Die Rivalen von Mercedes Sie forderten mehr Klarheit bezüglich des Verdichtungsverhältnisses; diese wurde ihnen schließlich gewährt. Nach einem Treffen in Bahrain am Rande der Vorsaisontests wurde beschlossen, eine elektronische Abstimmung unter Einbeziehung der fünf Motorenhersteller (Mercedes, Ferrari Oldtimer kaufen bei Metropole Sales, Red BullAudi und Honda) sowie die FIA und die FOM. Obwohl sechs von sieben Stimmen für die Bestätigung einer Regeländerung erforderlich waren, wurde der Vorschlag letztendlich einstimmig angenommen.
Ab dem 1. Juni 2026 werden die Verdichtungsverhältnisse von Motoren daher sowohl im kalten Zustand wie bisher als auch bei 130 °C unter Betriebsbedingungen gemessen. Dies entspricht nicht ganz den Forderungen der Konkurrenz, die sich für eine Messung ausschließlich im warmen Zustand ausgesprochen hatte. Tatsächlich sind Verdichtungsverhältnisse im kalten Zustand üblicherweise höher als im warmen; eine Messung nur im warmen Zustand hätte es anderen Herstellern ermöglicht, das zulässige Verhältnis von 16:1 im kalten Zustand zu überschreiten, um es im warmen Zustand wieder zu unterschreiten.

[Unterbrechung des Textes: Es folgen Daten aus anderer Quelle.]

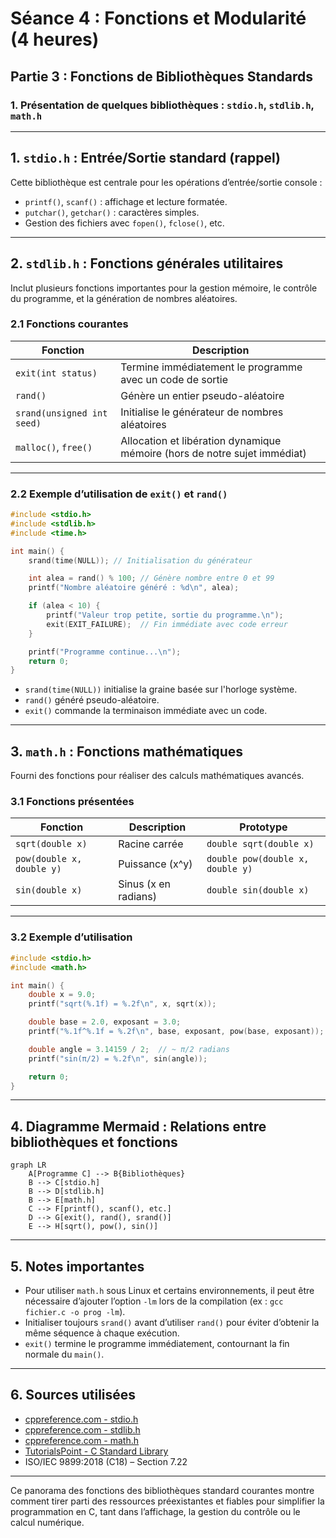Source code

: # Séance 4 : Fonctions et Modularité (4 heures)

## Partie 3 : Fonctions de Bibliothèques Standards

### 1. Présentation de quelques bibliothèques : `stdio.h`, `stdlib.h`, `math.h`

---

## 1. `stdio.h` : Entrée/Sortie standard (rappel)

Cette bibliothèque est centrale pour les opérations d’entrée/sortie console :

- `printf()`, `scanf()` : affichage et lecture formatée.
- `putchar()`, `getchar()` : caractères simples.
- Gestion des fichiers avec `fopen()`, `fclose()`, etc.

---

## 2. `stdlib.h` : Fonctions générales utilitaires

Inclut plusieurs fonctions importantes pour la gestion mémoire, le contrôle du programme, et la génération de nombres aléatoires.

### 2.1 Fonctions courantes

| Fonction         | Description                                  |
|------------------|----------------------------------------------|
| `exit(int status)` | Termine immédiatement le programme avec un code de sortie |
| `rand()`          | Génère un entier pseudo-aléatoire           |
| `srand(unsigned int seed)` | Initialise le générateur de nombres aléatoires |
| `malloc()`, `free()`  | Allocation et libération dynamique mémoire (hors de notre sujet immédiat) |

---

### 2.2 Exemple d’utilisation de `exit()` et `rand()`

```c
#include <stdio.h>
#include <stdlib.h>
#include <time.h>

int main() {
    srand(time(NULL)); // Initialisation du générateur

    int alea = rand() % 100; // Génère nombre entre 0 et 99
    printf("Nombre aléatoire généré : %d\n", alea);

    if (alea < 10) {
        printf("Valeur trop petite, sortie du programme.\n");
        exit(EXIT_FAILURE);  // Fin immédiate avec code erreur
    }

    printf("Programme continue...\n");
    return 0;
}
```

- `srand(time(NULL))` initialise la graine basée sur l'horloge système.
- `rand()` généré pseudo-aléatoire.
- `exit()` commande la terminaison immédiate avec un code.

---

## 3. `math.h` : Fonctions mathématiques

Fourni des fonctions pour réaliser des calculs mathématiques avancés.

### 3.1 Fonctions présentées

| Fonction         | Description                       | Prototype                           |
|------------------|---------------------------------|-----------------------------------|
| `sqrt(double x)`  | Racine carrée                   | `double sqrt(double x)`            |
| `pow(double x, double y)` | Puissance (x^y)            | `double pow(double x, double y)`  |
| `sin(double x)`   | Sinus (x en radians)             | `double sin(double x)`             |

---

### 3.2 Exemple d’utilisation

```c
#include <stdio.h>
#include <math.h>

int main() {
    double x = 9.0;
    printf("sqrt(%.1f) = %.2f\n", x, sqrt(x));

    double base = 2.0, exposant = 3.0;
    printf("%.1f^%.1f = %.2f\n", base, exposant, pow(base, exposant));

    double angle = 3.14159 / 2;  // ~ π/2 radians
    printf("sin(π/2) = %.2f\n", sin(angle));

    return 0;
}
```

---

## 4. Diagramme Mermaid : Relations entre bibliothèques et fonctions

```mermaid
graph LR
    A[Programme C] --> B{Bibliothèques}
    B --> C[stdio.h]
    B --> D[stdlib.h]
    B --> E[math.h]
    C --> F[printf(), scanf(), etc.]
    D --> G[exit(), rand(), srand()]
    E --> H[sqrt(), pow(), sin()]
```

---

## 5. Notes importantes

- Pour utiliser `math.h` sous Linux et certains environnements, il peut être nécessaire d’ajouter l’option `-lm` lors de la compilation (ex : `gcc fichier.c -o prog -lm`).
- Initialiser toujours `srand()` avant d’utiliser `rand()` pour éviter d’obtenir la même séquence à chaque exécution.
- `exit()` termine le programme immédiatement, contournant la fin normale du `main()`.

---

## 6. Sources utilisées

- [cppreference.com - stdio.h](https://en.cppreference.com/w/c/io)  
- [cppreference.com - stdlib.h](https://en.cppreference.com/w/c/memory)  
- [cppreference.com - math.h](https://en.cppreference.com/w/c/numeric/math)  
- [TutorialsPoint - C Standard Library](https://www.tutorialspoint.com/c_standard_library/index.htm)  
- ISO/IEC 9899:2018 (C18) – Section 7.22

---

Ce panorama des fonctions des bibliothèques standard courantes montre comment tirer parti des ressources préexistantes et fiables pour simplifier la programmation en C, tant dans l’affichage, la gestion du contrôle ou le calcul numérique.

Mit diesem Zweikomponenten-Verdichtungssystem müssen sie heute im kalten Zustand ein Verdichtungsverhältnis von 16:1 beibehalten und dieses im warmen Zustand entsprechend reduzieren. Bei Mercedes ist es genau umgekehrt: Die Deutschen haben einen Motor entwickelt, der sein Verdichtungsverhältnis im warmen Zustand dank hitzebedingter Materialverformung erhöhen kann. Dieser clevere Trick verschafft ihnen einen Vorteil gegenüber der Konkurrenz, der sich jedoch schwer quantifizieren lässt. Obwohl das Team aus Brackley die wahre Bedeutung seiner Entdeckung hinsichtlich der Leistungssteigerung stets heruntergespielt hat, erwarten die Konkurrenten einen Vorteil von 10 bis 15 PS, was je nach Rennstrecke zwei bis drei Zehntelsekunden pro Runde ausmacht.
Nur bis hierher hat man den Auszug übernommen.